Tara Carcillo of management consulting firm The Clearing told us, ‘Don’t confuse people being polite in a room with collaboration’, and helpfully identified the corporate characters (such as the ‘scene shifter’ who constantly changes his/her mind) that are obstacles to making progress. Nicola Kahn of designers and innovation experts IDEO urged companies to lead through experimentation: ‘Even if eight out of ten ideas fail, a 20 per cent success rate is worth celebrating.’
Hotbed of workplace innovation with left-field ideas
As the day gathered pace, the alternative perspectives and left-field ideas just kept coming, cementing the reputation of the Bay Area and Silicon Valley in particular as a hotbed of workplace innovation.
There were two separate presentations on what scientific insights space exploration might bring to office design: NASA’s Nick Skyland shared lessons from cockpit design to optimise astronaut behaviour while cognitive scientist and artificial intelligence pioneer William Clancey reflected on bringing human-centred computing to NASA.
Compelling co-design
There were also two husband-and-wife design teams on hand to share creative insights.
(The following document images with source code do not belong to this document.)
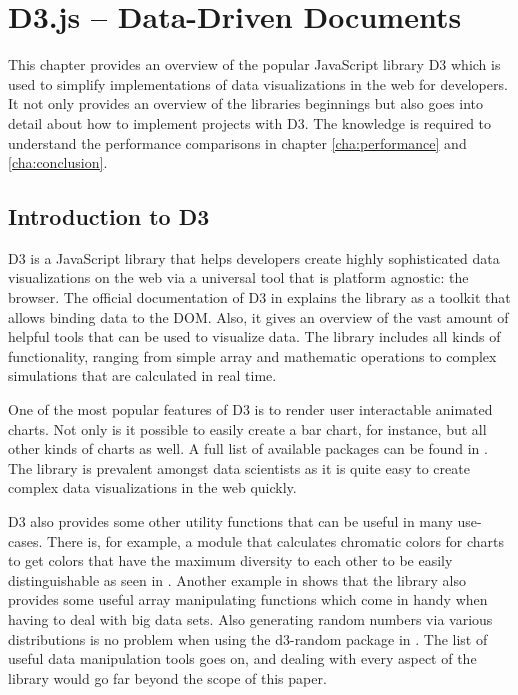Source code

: \chapter{D3.js – Data-Driven Documents}
\label{cha:d3js}

This chapter provides an overview of the popular JavaScript library D3 \cite{D3Website} which is used to simplify implementations of data visualizations in the web for developers. It not only provides an overview of the libraries beginnings but also goes into detail about how to implement projects with D3. The knowledge is required to understand the performance comparisons in chapter \ref{cha:performance} and \ref{cha:conclusion}.


\section{Introduction to D3}

D3 is a JavaScript library that helps developers create highly sophisticated data visualizations on the web via a universal tool that is platform agnostic: the browser. The official documentation of D3 in \cite{D3Website} explains the library as a toolkit that allows binding data to the DOM. Also, it gives an overview of the vast amount of helpful tools that can be used to visualize data. The library includes all kinds of functionality, ranging from simple array and mathematic operations to complex simulations that are calculated in real time.

One of the most popular features of D3 is to render user interactable animated charts. Not only is it possible to easily create a bar chart, for instance, but all other kinds of charts as well. A full list of available packages can be found in \cite{D3Github}. The library is prevalent amongst data scientists as it is quite easy to create complex data visualizations in the web quickly.

D3 also provides some other utility functions that can be useful in many use-cases. There is, for example, a module that calculates chromatic colors for charts to get colors that have the maximum diversity to each other to be easily distinguishable as seen in \cite[/d3-scale-chromatic]{D3Github}. Another example in \cite[/d3-array]{D3Github} shows that the library also provides some useful array manipulating functions which come in handy when having to deal with big data sets. Also generating random numbers via various distributions is no problem when using the d3-random package in \cite[/d3-random]{D3Github}. The list of useful data manipulation tools goes on, and dealing with every aspect of the library would go far beyond the scope of this paper.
Americans Stanley Felderman and Nancy Keatinge showed why they have been at the top of the office design game since their ground-breaking MTV project in 1995. Brit duo Wayne and Gerardine Hemingway showed a range of projects from Transport for London uniforms to private sector housing that featured a compelling co-design approach.

Panel led by Lifework’s Joyce Polsenberg
Add such subjects as autonomous vehicles (BMW Designwork’s Mike Milley), the merits of the Californian diet (Lifework’s Joyce Polsenberg) and the rise of the POPOS – privately owned public open space (Knoll’s Tracy Wymer), plus a host of beguiling new technologies from Nvidia, Serraview, Rifiniti and others, then you get some sense of the heady, unpredictable mix that left us soul-searching in several different directions at once.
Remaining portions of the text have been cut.